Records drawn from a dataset
Segment Open
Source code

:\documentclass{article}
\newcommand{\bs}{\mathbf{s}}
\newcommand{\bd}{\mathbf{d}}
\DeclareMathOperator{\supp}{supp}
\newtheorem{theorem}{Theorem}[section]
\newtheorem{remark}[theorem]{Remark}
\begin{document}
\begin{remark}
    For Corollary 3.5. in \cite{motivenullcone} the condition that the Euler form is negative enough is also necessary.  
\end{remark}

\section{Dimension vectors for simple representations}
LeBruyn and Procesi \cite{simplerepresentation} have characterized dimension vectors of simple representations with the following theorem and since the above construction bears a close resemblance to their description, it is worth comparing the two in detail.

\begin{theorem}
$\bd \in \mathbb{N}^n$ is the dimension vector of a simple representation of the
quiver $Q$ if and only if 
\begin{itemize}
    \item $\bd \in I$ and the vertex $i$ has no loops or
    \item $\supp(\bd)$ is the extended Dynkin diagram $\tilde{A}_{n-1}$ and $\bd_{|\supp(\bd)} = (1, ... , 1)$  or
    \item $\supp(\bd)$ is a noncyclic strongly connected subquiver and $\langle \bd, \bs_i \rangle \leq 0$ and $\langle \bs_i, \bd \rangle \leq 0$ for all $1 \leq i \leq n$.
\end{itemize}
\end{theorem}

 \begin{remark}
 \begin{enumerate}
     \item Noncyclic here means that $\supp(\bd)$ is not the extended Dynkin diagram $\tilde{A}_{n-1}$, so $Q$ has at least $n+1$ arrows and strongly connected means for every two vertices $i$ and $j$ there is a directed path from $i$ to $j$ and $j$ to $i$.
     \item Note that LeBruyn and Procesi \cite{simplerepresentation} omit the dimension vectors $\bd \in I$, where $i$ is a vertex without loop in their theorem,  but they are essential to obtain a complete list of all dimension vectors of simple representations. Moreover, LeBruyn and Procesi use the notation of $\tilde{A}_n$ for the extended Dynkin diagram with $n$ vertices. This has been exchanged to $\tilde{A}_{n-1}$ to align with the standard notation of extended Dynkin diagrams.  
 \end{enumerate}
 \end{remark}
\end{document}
Segment Closed
Segment Open
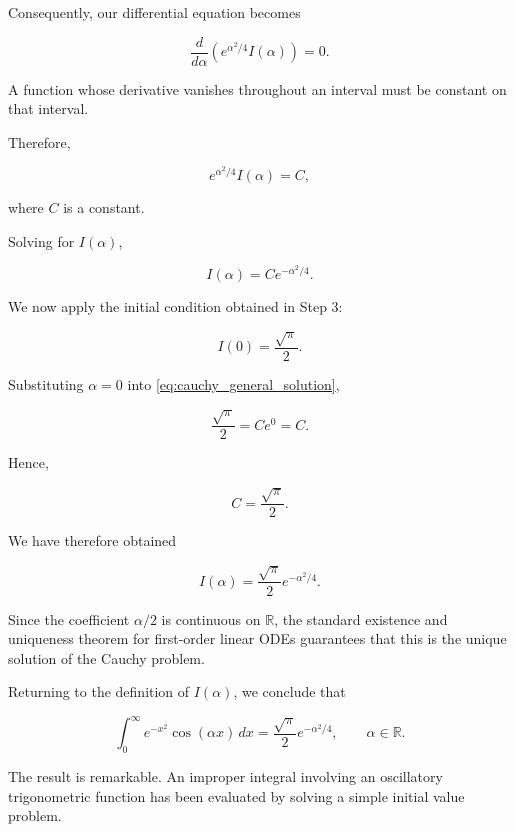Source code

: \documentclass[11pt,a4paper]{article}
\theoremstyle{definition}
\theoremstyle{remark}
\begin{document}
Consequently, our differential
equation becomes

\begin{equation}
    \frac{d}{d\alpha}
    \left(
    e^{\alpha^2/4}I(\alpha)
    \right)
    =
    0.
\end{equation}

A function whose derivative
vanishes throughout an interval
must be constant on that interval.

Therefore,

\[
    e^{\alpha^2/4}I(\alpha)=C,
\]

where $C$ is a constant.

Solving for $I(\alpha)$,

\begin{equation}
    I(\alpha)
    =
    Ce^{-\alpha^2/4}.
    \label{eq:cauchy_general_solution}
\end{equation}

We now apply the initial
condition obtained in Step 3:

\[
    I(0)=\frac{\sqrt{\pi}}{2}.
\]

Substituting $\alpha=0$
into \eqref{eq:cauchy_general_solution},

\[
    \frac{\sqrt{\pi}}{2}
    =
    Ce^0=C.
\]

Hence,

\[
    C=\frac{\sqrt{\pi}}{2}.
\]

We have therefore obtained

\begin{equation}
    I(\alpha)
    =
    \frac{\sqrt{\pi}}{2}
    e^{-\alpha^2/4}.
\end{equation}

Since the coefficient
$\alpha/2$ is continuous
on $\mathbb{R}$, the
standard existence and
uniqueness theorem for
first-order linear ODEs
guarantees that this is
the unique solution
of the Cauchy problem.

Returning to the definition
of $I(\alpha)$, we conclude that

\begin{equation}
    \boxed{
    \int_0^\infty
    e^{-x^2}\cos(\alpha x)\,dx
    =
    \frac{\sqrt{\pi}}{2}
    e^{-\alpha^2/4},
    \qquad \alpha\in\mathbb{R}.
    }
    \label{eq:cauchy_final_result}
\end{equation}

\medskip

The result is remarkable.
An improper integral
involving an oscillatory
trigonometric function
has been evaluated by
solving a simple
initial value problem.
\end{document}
Segment Closed
• ABOUT THIS EXERCISE:
Look through the entries above; copy every line holding the string "interval".

• TASK OUTPUT:
vanishes throughout an interval
must be constant on that interval.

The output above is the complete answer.